Also of note, this validator doesn’t confirm that the given Capability links expectedType, but rather that it doesn’t link to a FungibleToken interface implementation. I’ve struggled with generalizing implementations due to the need to statically declare types in Cadence.

Ultimately, the Hybrid Custody we’re after gives the user real ownership of the assets in their linked accounts and I think that should mean they have unrestricted access to those accounts and the things inside of them. That said, HC doesn’t have to be the solution for everyone. It sounds like there are concerns around broadly giving users full access to linked accounts, but I think the alternative - while my perspective might be a bit black-and-white - is rebuilding walled gardens under a new custodial paradigm mediated by wrapped AuthAccount Capabilities. IMHO, giving users restricted access significantly complicates dealing with those linked accounts given the number of various stakeholders involved in the implementation of Hybrid Custody.

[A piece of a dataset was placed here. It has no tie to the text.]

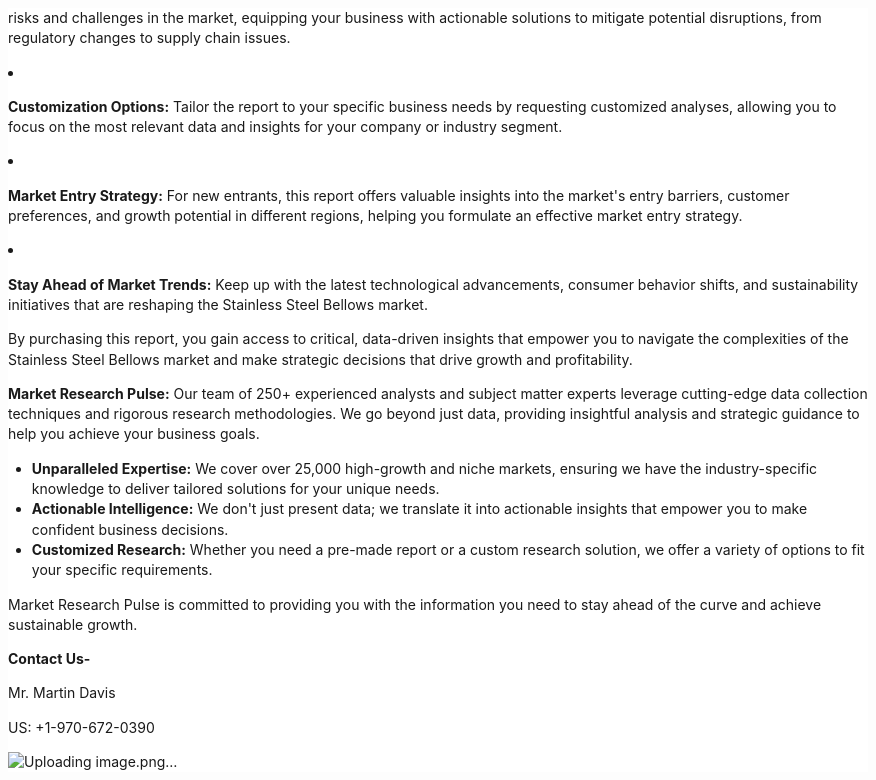 risks and challenges in the market, equipping your business with actionable solutions to mitigate potential disruptions, from regulatory changes to supply chain issues.</p></li><li><p><strong>Customization Options:</strong> Tailor the report to your specific business needs by requesting customized analyses, allowing you to focus on the most relevant data and insights for your company or industry segment.</p></li><li><p><strong>Market Entry Strategy:</strong> For new entrants, this report offers valuable insights into the market's entry barriers, customer preferences, and growth potential in different regions, helping you formulate an effective market entry strategy.</p></li><li><p><strong>Stay Ahead of Market Trends:</strong> Keep up with the latest technological advancements, consumer behavior shifts, and sustainability initiatives that are reshaping the Stainless Steel Bellows market.</p></li></ol><p>By purchasing this report, you gain access to critical, data-driven insights that empower you to navigate the complexities of the Stainless Steel Bellows market and make strategic decisions that drive growth and profitability.</p><p><strong>Market Research Pulse:</strong>&nbsp;Our team of 250+ experienced analysts and subject matter experts leverage cutting-edge data collection techniques and rigorous research methodologies. We go beyond just data, providing insightful analysis and strategic guidance to help you achieve your business goals.</p><ul><li><strong>Unparalleled Expertise:</strong>&nbsp;We cover over 25,000 high-growth and niche markets, ensuring we have the industry-specific knowledge to deliver tailored solutions for your unique needs.</li><li><strong>Actionable Intelligence:</strong>&nbsp;We don't just present data; we translate it into actionable insights that empower you to make confident business decisions.</li><li><strong>Customized Research:</strong>&nbsp;Whether you need a pre-made report or a custom research solution, we offer a variety of options to fit your specific requirements.</li></ul><p>Market Research Pulse is committed to providing you with the information you need to stay ahead of the curve and achieve sustainable growth.</p><p><strong>Contact Us-</strong></p><p>Mr. Martin Davis</p><p>US: +1-970-672-0390</p>
![Uploading image.png…]()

Hope these points helped clarified my thinking, and am interested to know if the concerns remain and if there are alternative models you all think we should consider.

3 Likes

What are the overall goals with Hybrid Custody? For us, the key question here is, does this really hold up to the goals the app developer is trying to accomplish? For them, they want to be able to:

  1. Allow someone to onboard without a wallet, in a seamless way. Yes.

  2. Allow them to link a parent account to take content off platform. Yes.

  3. Limit my risk on the child account once it’s linked. TBD(?).

  4. Allow the user to keep using my app with their child account seamlessly (no signing, etc). TBD(?)

  5. Do all of this with as little burden on the app developer as possible. No

On 3 - Based on my read of everything above, this child can now pretty much be used for anything. However, the app can only do certain things. Are we just saying that since the app has limited access to the child, it’s okay? Will that hold up in a regulatory way if the child now has currency on it? That’s the key question in terms of limiting any risk - I can see the argument here.

On 4 - Can’t I link or unlink capabilities as the parent and now this child account essentially can’t be used by the app? Or more so, revoke the app’s keys? As an app developer, this becomes a pretty painful scenario to keep track of, since I won’t really realize it happened.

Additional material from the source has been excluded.